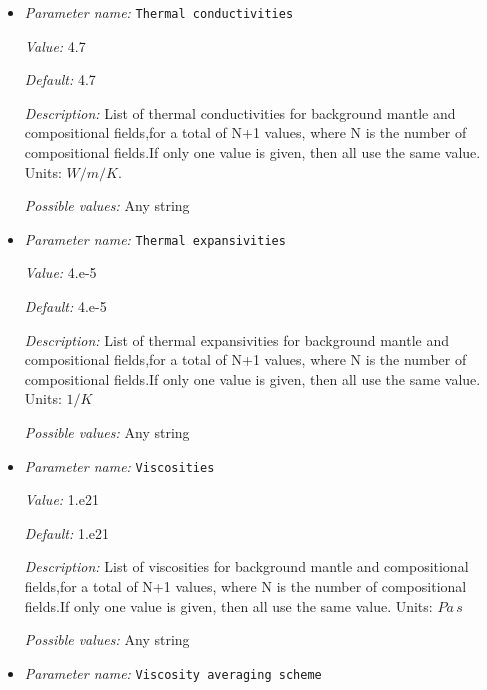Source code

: \begin{itemize}
{\it Possible values:} Any string
\item {\it Parameter name:} {\tt Thermal conductivities}
\label{parameters:Material model/Multicomponent/Thermal conductivities}
\label{parameters:Material_20model/Multicomponent/Thermal_20conductivities}


{\it Value:} 4.7


{\it Default:} 4.7


{\it Description:} List of thermal conductivities for background mantle and compositional fields,for a total of N+1 values, where N is the number of compositional fields.If only one value is given, then all use the same value. Units: $W/m/K$.


{\it Possible values:} Any string
\item {\it Parameter name:} {\tt Thermal expansivities}
\label{parameters:Material model/Multicomponent/Thermal expansivities}
\label{parameters:Material_20model/Multicomponent/Thermal_20expansivities}


{\it Value:} 4.e-5


{\it Default:} 4.e-5


{\it Description:} List of thermal expansivities for background mantle and compositional fields,for a total of N+1 values, where N is the number of compositional fields.If only one value is given, then all use the same value. Units: $1/K$


{\it Possible values:} Any string
\item {\it Parameter name:} {\tt Viscosities}
\label{parameters:Material model/Multicomponent/Viscosities}
\label{parameters:Material_20model/Multicomponent/Viscosities}


{\it Value:} 1.e21


{\it Default:} 1.e21


{\it Description:} List of viscosities for background mantle and compositional fields,for a total of N+1 values, where N is the number of compositional fields.If only one value is given, then all use the same value. Units: $Pa \, s$


{\it Possible values:} Any string
\item {\it Parameter name:} {\tt Viscosity averaging scheme}
\label{parameters:Material model/Multicomponent/Viscosity averaging scheme}
\label{parameters:Material_20model/Multicomponent/Viscosity_20averaging_20scheme}



\end{itemize}
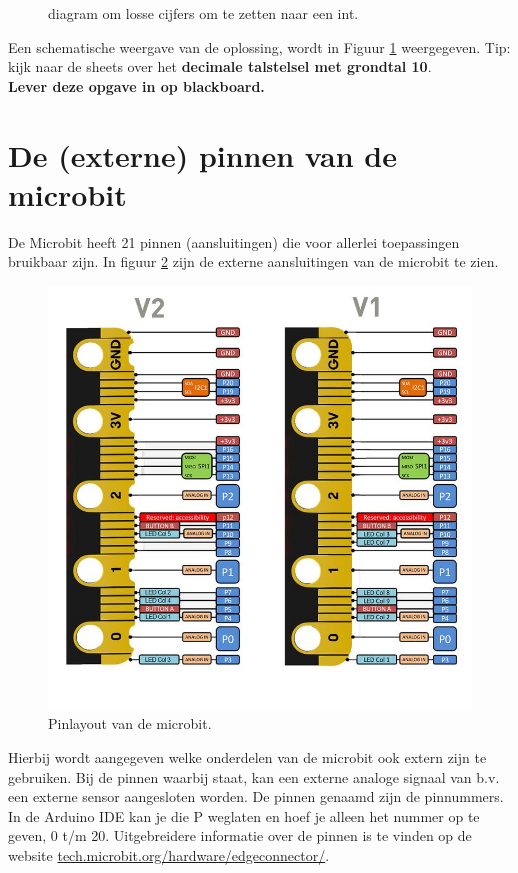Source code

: \begin{enumerate}
\begin{figure}[h!]
	\centering
	\caption{diagram om  losse cijfers om te zetten naar een int. }
	\label{fig:progFig}
\end{figure}
Een schematische weergave van de oplossing, wordt in Figuur \ref{fig:progFig} weergegeven.
\small{Tip: kijk naar de sheets over het \textbf{decimale talstelsel met grondtal 10}}.\\
\textbf{Lever deze opgave in op blackboard.}
\end{enumerate}

\section{De (externe) pinnen van de microbit}
 
De Microbit heeft 21 pinnen (aansluitingen) die voor allerlei toepassingen bruikbaar zijn. In figuur \ref{fig:ardPinB} zijn de externe aansluitingen van de microbit te zien. 
\begin{figure}[h!]
	\captionsetup{justification=centering}
	\includegraphics[width=0.6 \linewidth]{figuren/microbitCon.jpg}
	\centering
	\caption{Pinlayout van de microbit.}
	\label{fig:ardPinB}
\end{figure}
Hierbij wordt aangegeven welke onderdelen van de microbit ook extern zijn te gebruiken. Bij de pinnen waarbij  staat, kan een externe analoge signaal van b.v. een externe sensor aangesloten worden. De pinnen genaamd  zijn de pinnummers. In de Arduino IDE kan je die P weglaten en hoef je alleen het nummer op te geven, 0 t/m 20. Uitgebreidere informatie over de pinnen is te vinden op de website \href{https://tech.microbit.org/hardware/edgeconnector/}{tech.microbit.org/hardware/edgeconnector/}.\\

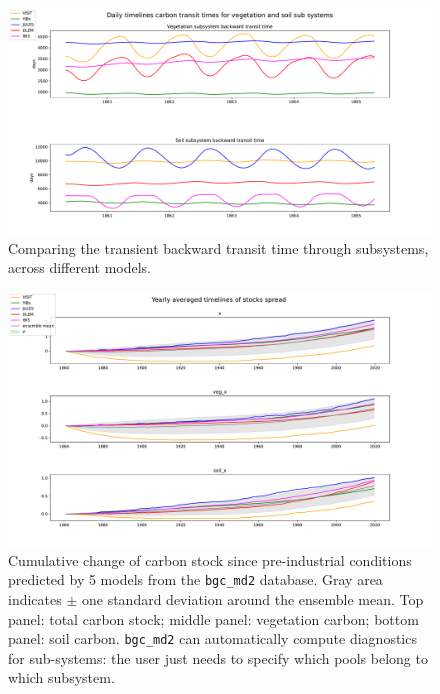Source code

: \begin{figure}[t] \includegraphics[width=\columnwidth]{test_veg_soil.pdf}
  \caption{
    Comparing the transient backward transit time through
    subsystems, across different models. 
  } 
  \label{fig:btt_4models} 
\end{figure}  

\begin{figure}[t] \includegraphics[width=\columnwidth]{test_stock_mean.pdf}
  \caption{
    Cumulative change of carbon %
    stock since pre-industrial conditions predicted by 5 models from the \texttt{bgc\_md2} database. Gray area indicates $\pm$ one standard deviation around the ensemble mean.
    Top panel: total carbon stock; middle panel: vegetation carbon; bottom panel: soil carbon.  \texttt{bgc\_md2} can automatically compute diagnostics for sub-systems: the user just needs to specify which pools
    belong to which subsystem. 
  }
  \label{fig:stock_mean} 
\end{figure}  



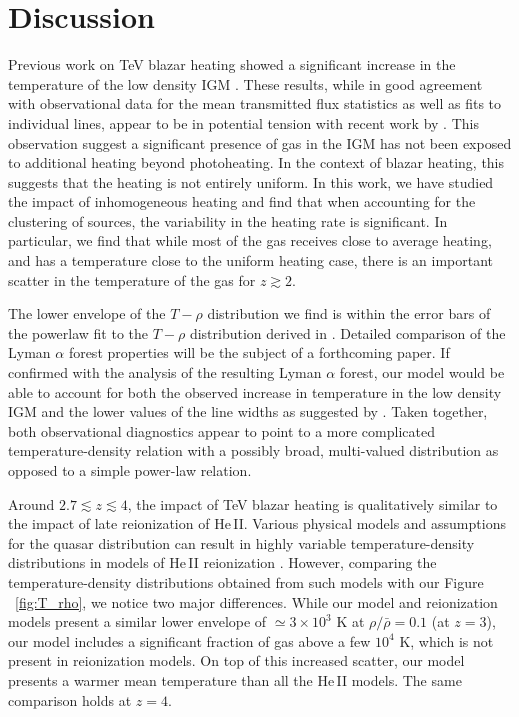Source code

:\documentclass[numberedappendix]{emulateapj}
\begin{document}
\section{Discussion}
Previous work on TeV blazar heating showed a significant increase in the temperature of the low density IGM \citep{2012ApJ...752...23C,2012MNRAS.423..149P}. These results, while in good agreement with observational data for the mean transmitted flux statistics as well as fits to individual lines, appear to be in potential tension with recent work by \citet{2012ApJ...757L..30R}. This observation suggest a significant presence of gas in the IGM has not been exposed to additional heating beyond photoheating. In the context of blazar heating, this suggests that the heating is not entirely uniform. In this work, we have studied the impact of inhomogeneous heating and find that when accounting for the clustering of sources, the variability in the heating rate is significant. In particular, we find that while most of the gas receives close to average heating, and has a temperature close to the uniform heating case, there is an important scatter in the temperature of the gas  for $z\gtrsim 2$. 

The lower envelope of the $T-\rho$ distribution we find is within the error bars of the powerlaw fit to the $T-\rho$ distribution derived in \citet{2014MNRAS.438.2499B}. Detailed comparison of the Lyman $\alpha$ forest properties will be the subject of a forthcoming paper. If confirmed with the analysis of the resulting Lyman $\alpha$ forest, our model would be able to account for both the observed increase in temperature in the low density IGM \citep{2014MNRAS.441.1916B,2011MNRAS.410.1096B,2009MNRAS.399L..39V} and the lower values of the line widths as suggested by \citet{2012ApJ...757L..30R}. Taken together, both observational diagnostics appear to point to a more complicated temperature-density relation with a possibly broad, multi-valued distribution as opposed to a simple power-law relation.

Around $2.7\lesssim z \lesssim 4$, the impact of TeV blazar heating is qualitatively similar to the impact of late reionization of He\,\textsc{II}.  Various physical models and assumptions for the quasar distribution can result in highly variable temperature-density distributions in models of He\,\textsc{II} reionization \citep{2004MNRAS.348L..43B,2009ApJ...694..842M}. However, comparing the temperature-density distributions  obtained from such models with our Figure ~\ref{fig:T_rho},  we notice two major differences. While our model and reionization models present a similar lower envelope of $\simeq 3\times 10^3$ K at $\rho/\bar{\rho}=0.1$ (at $z=3$), our model includes a significant fraction of gas above a few $10^4$ K, which is not present in reionization models. On top of this increased scatter, our model presents a warmer mean temperature than all the He\,\textsc{II} models. The same comparison holds at $z=4$. 
\end{document}
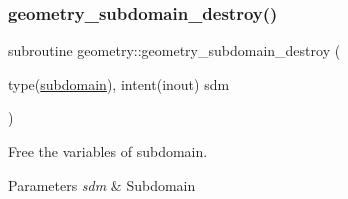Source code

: \subsubsection{\texorpdfstring{geometry\+\_\+subdomain\+\_\+destroy()}{geometry\_subdomain\_destroy()}}
{\footnotesize\ttfamily subroutine geometry\+::geometry\+\_\+subdomain\+\_\+destroy (\begin{DoxyParamCaption}\item[{type(\hyperlink{structgeometry_1_1subdomain}{subdomain}), intent(inout)}]{sdm }\end{DoxyParamCaption})}



Free the variables of subdomain. 


\begin{DoxyParams}{Parameters}
{\em sdm} & Subdomain \\
\hline
\end{DoxyParams}
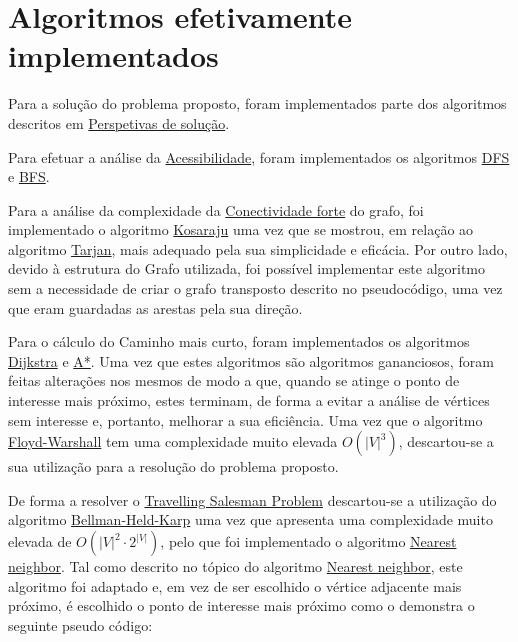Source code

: \documentclass[12pt,a4paper]{report}
\begin{document}
\chapter{Algoritmos efetivamente implementados}
\label{implementedAlgos}
Para a solução do problema proposto, foram implementados parte dos algoritmos descritos em \hyperref[perspetivas]{Perspetivas de solução}. \par

Para efetuar a análise da \hyperref[perspetivas:acessibilidade]{Acessibilidade}, foram implementados os algoritmos \hyperref[algo:dfs]{DFS} e \hyperref[algo:bfs]{BFS}. \par

Para a análise da complexidade da \hyperref[perspetivas:conectividadeforte]{Conectividade forte} do grafo, foi implementado o algoritmo \hyperref[algo:kosaraju]{Kosaraju} uma vez que 
se mostrou, em relação ao algoritmo \hyperref[algo:tarjan]{Tarjan}, mais adequado pela sua simplicidade e eficácia. Por outro lado, devido à
estrutura do Grafo utilizada, foi possível implementar este algoritmo sem a necessidade de criar o grafo transposto descrito no pseudocódigo,
uma vez que eram guardadas as arestas pela sua direção. \par

Para o cálculo do Caminho mais curto, foram implementados os algoritmos \hyperref[algo:dijkstra]{Dijkstra} e \hyperref[algo:astar]{A*}. 
Uma vez que estes algoritmos são algoritmos gananciosos, foram feitas alterações nos mesmos de modo a que, quando se atinge o ponto de
interesse mais próximo, estes terminam, de forma a evitar a análise de vértices sem interesse e, portanto, melhorar a sua eficiência.
Uma vez que o algoritmo \hyperref[algo:floydwarshall]{Floyd-Warshall} tem uma complexidade muito elevada \( O(|V|^3) \), descartou-se a sua utilização
para a resolução do problema proposto. \par

De forma a resolver o \hyperref[perspetivas:tsp]{Travelling Salesman Problem} descartou-se a utilização do algoritmo \hyperref[algo:bellmanheldkarp]{Bellman-Held-Karp} uma vez que apresenta
uma complexidade muito elevada de \( O(|V|^2 \cdot 2^{|V|}) \), pelo que foi implementado o algoritmo \hyperref[algo:nn]{Nearest neighbor}.
Tal como descrito no tópico do algoritmo \hyperref[algo:nn]{Nearest neighbor}, este algoritmo foi adaptado e, em vez de ser escolhido o vértice adjacente
mais próximo, é escolhido o ponto de interesse mais próximo como o demonstra o seguinte pseudo código: \par
\end{document}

===

# WORK REQUEST
Could you set down, exactly as written, the lines above between the one holding "Para o cálculo" and the one holding "Uma vez que estes", inclusive, and nothing more?

# WRITTEN RESPONSE
Para o cálculo do Caminho mais curto, foram implementados os algoritmos \hyperref[algo:dijkstra]{Dijkstra} e \hyperref[algo:astar]{A*}. 
Uma vez que estes algoritmos são algoritmos gananciosos, foram feitas alterações nos mesmos de modo a que, quando se atinge o ponto de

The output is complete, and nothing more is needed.